Ergo wurde "Memorial beach" gekauft. Das Album gefiel mir richtig gut. Leider hieß es kurz darauf, dass sich die Band aufgelöst hätte. Schade.
Ich verfolgte in der Zeit auch nicht mehr weiter, was Pål und Morten separat herausbrachten. Meine Band war (und ist noch) Crowded House, die 1993-1996 bis zu deren erster Auflösung noch einen richtig guten zweiten Frühling hatten.
Dann fuhr ich eines Tages im Jahr 2000 im Auto auf der Autobahn und hörte Radio. Und da kam dieser Song. Ich dachte während der Strophe: "klingt etwas wie a-ha, ganz nett so, wer ist das?", und dann kam der "demolition string-quaver quiver-pop-a-ruddy-kimbo" - Refrain mit Mortens langem "Staaaay!". Und dann wusste ich es. Eine Woche später kaufte ich "Minor earth" und war sehr angetan. Wow, wer hätte gedacht, dass die ein so gutes Comeback schaffen? Neben "Summer moved on" gefielen mir auch "Minor earth" und "Velvet" als Singles sehr gut. Ab dann war klar, weitere CDs werden ohne Testhören gekauft.

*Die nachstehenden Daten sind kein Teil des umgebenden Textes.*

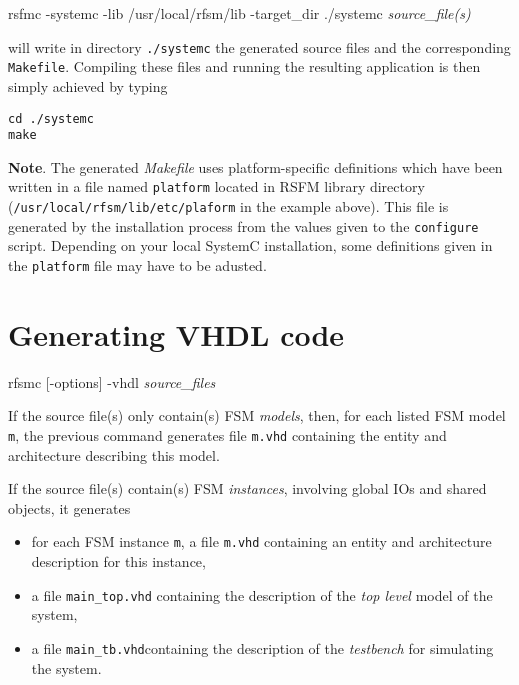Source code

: \begin{FVerbatim}[commandchars=\\\{\}]
rsfmc -systemc -lib /usr/local/rfsm/lib -target_dir ./systemc \emph{source_file(s)}
\end{FVerbatim}

will write in directory \verb|./systemc| the generated source files and the corresponding
\verb|Makefile|. Compiling these files and running the resulting application is then simply achieved
by typing

\begin{verbatim}
cd ./systemc
make 
\end{verbatim}

\medskip
\textbf{Note}. The generated \emph{Makefile} uses platform-specific definitions which have been
written in a file named \verb|platform| located in RSFM library directory
(\verb|/usr/local/rfsm/lib/etc/plaform| in the example above). This file is generated by
the installation process from the values given to the \verb|configure| script. Depending on your
local SystemC installation, some definitions given in the \verb|platform| file may have to be
adusted.

\section{Generating VHDL code}
\label{sec:generating-vhdl-code}

\begin{FVerbatim}[commandchars=\\\{\}]
rfsmc [-options] -vhdl \emph{source_files}
\end{FVerbatim}

If the source file(s) only contain(s) FSM \emph{models}, then, for each listed FSM model \texttt{m}, 
the previous command generates file \verb|m.vhd| containing the entity and architecture describing
this model.

\medskip
If the source file(s) contain(s) FSM \emph{instances}, involving global IOs
and shared objects, it generates
\begin{itemize}
\item for each FSM instance \verb|m|, a file \verb|m.vhd| containing an entity and architecture
  description for this instance,
\item a file \verb|main_top.vhd| containing the description of the \emph{top level} model of the
  system,
\item a file \verb|main_tb.vhd|containing the description of the \emph{testbench} for
  simulating the system.
\end{itemize}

Und ich hatte auch niemandem mehr gegenüber ein Problem, einzugestehen, dass ich a-ha gut fand. Das Songwriting war einfach zu gut. Bis heute stelle ich gerne Playlists zusammen, auf denen deep cuts wie "A fine blue line", "Birthright", "White dwarf", "Sunny mystery" oder "The bandstand" auftauchen. Dank eines Promotion-Pushes von Pro7 hatte "Foot of the mountain" einen furiosen Start als Single und brachte die Band ein letztes Mal in Deutschland in die Top-5 der Single-Charts. Ich kannte die komplizierte Entstehungsgeschichte nicht, und der textliche Bruch zwischen Strophe und Refrain war mir auch nicht aufgefallen, oder ich hatte ihn als "künstlerischen Clou" akzeptiert. Fest stand, der Song spielte die Stärken von a-ha gut aus, und die aufgekommene Retro-80s-Welle half bestimmt.
2010: Wie jetzt, schon wieder auflösen? Die sind doch gerade mal erst 10 Jahre wieder zusammen. Wissen die nicht, was sie wollen? Läuft doch gerade so gut. Als ich das verdaut hatte, kam "Butterfly" als Abschiedssingle, und die sagte mir "ist doch noch alles da, was ich an a-ha mag". Besonders hatte es mir die Melodiezeile "left without a reason to stay" angetan. Wenn es denn sein muss, so kann man das stehen lassen.
Große Abschiedstour ... aber ich hatte inzwischen gehört, dass die Konzerte von a-ha mit den drei voneinander isoliert agierenden Musikern nicht das waren, was ich mir unter einem Live-Erlebnis vorstellte. Also ließ ich die Chance, sie in Berlin zu sehen, verstreichen.
Der sehr schön zusammengestellte Dokufilm über die Band füllte mir dann Verständnislücken. Ich verstand jetzt besser, wie komplex das Thema "a-ha als Band" zu verstehen war, und was es ist, was da hinter den Kulissen abläuft. A-ha sind für mich ein Beispiel für einerseits große Würfe, aber eben auch für die Bremsen, die einem Künstlertrio angelegt sind, wenn es menschlich zu viele Unterschiede gibt.
Trotzdem bin ich weiter Fan der Band. "True North" war für mich nicht ganz das Alterswerk, das ich mir erhofft hatte (zu sehr "one note"), aber die Hoffnung auf ein weiteres neues Album habe ich nicht aufgegeben. Vielleicht kommt es ja doch noch zur Alchemie, und es entsteht einmal noch richtiges Gold.